Zack Snyder’s Justice League released almost four years after the theatrical version, thereby restoring the director’s original film. In addition to removing the changes made for the 2017 cut, the colloquially-named Snyder Cut also included over two hours of footage never before seen. But while there was an assembly cut ready the whole time, that version of the film still needed VFX done before its release in March 2021.
Scanline spent months working on the Snyder Cut, which came years after they had worked on the 2017 film. Screen Rant spoke to VFX Supervisor Bryan Hirota about the experience of working on both movies as well as the intricacies of Zack Snyder’s Justice League.
Justice League is quite an interesting situation. Scanline worked on both versions of the film, so what was that experience like, and what were the differences in making both of them?
Bryan Hirota: Well, the original theatrical one started with Zack and, at some point in post, Zack left the project and Joss came in with a bunch of reshoots. We finished that, and that sort of seemed like that was that for the show. Then three or four years later, after we had wrapped and archived that show offline, we hear that doing Zack’s version is a go. I’ve worked on a number of shows with Zack, and I’ve been in contact with him casually, as well. We had talked about the possibility of people seeing his version of the film, but it was always in the context of the Richard Donner cut of Superman II, where it would be 10 or 20 years down the road.
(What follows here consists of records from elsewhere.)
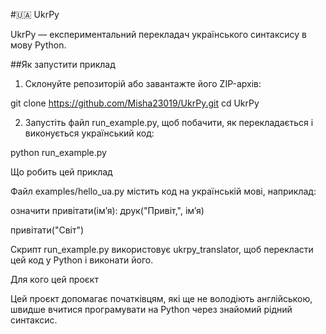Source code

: #🇺🇦 UkrPy

UkrPy — експериментальний перекладач українського синтаксису в мову Python.

##Як запустити приклад

1. Склонуйте репозиторій або завантажте його ZIP-архів:



git clone https://github.com/Misha23019/UkrPy.git
cd UkrPy

2. Запустіть файл run_example.py, щоб побачити, як перекладається і виконується український код:



python run_example.py

Що робить цей приклад

Файл examples/hello_ua.py містить код на українській мові, наприклад:


означити привітати(ім’я):
    друк("Привіт,", ім’я)

привітати("Світ")

Скрипт run_example.py використовує ukrpy_translator, щоб перекласти цей код у Python і виконати його.


Для кого цей проєкт

Цей проєкт допомагає початківцям, які ще не володіють англійською, швидше вчитися програмувати на Python через знайомий рідний синтаксис.
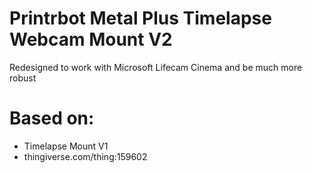  # Printrbot Metal Plus Timelapse Webcam Mount V2
 Redesigned to work with Microsoft Lifecam Cinema and be much more robust

 # Based on:
 - Timelapse Mount V1 
 - thingiverse.com/thing:159602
I can’t recall something like this happening. I don’t know that there’s ever been something like this, where within five years of the theatrical release, a very different version of the same film gets puts out there. it’s not even some extra feature shoved on a Blu-ray or something. I think that the whole thing is super weird and unique. But getting back into it at this scale was sort of crazy, because Scanline needed to do around 1000 shots. I think that from the time they said, “Hey, we’re gonna do this thing,” to when they wanted it done was seven months. It took us a good month of just re-onlining the archived show, seeing what was left over and what still worked in the pipeline. Because three or four years is a long time in any kind of tech-related field, so our internal pipelines for many characters and effects and lighting have evolved in that time.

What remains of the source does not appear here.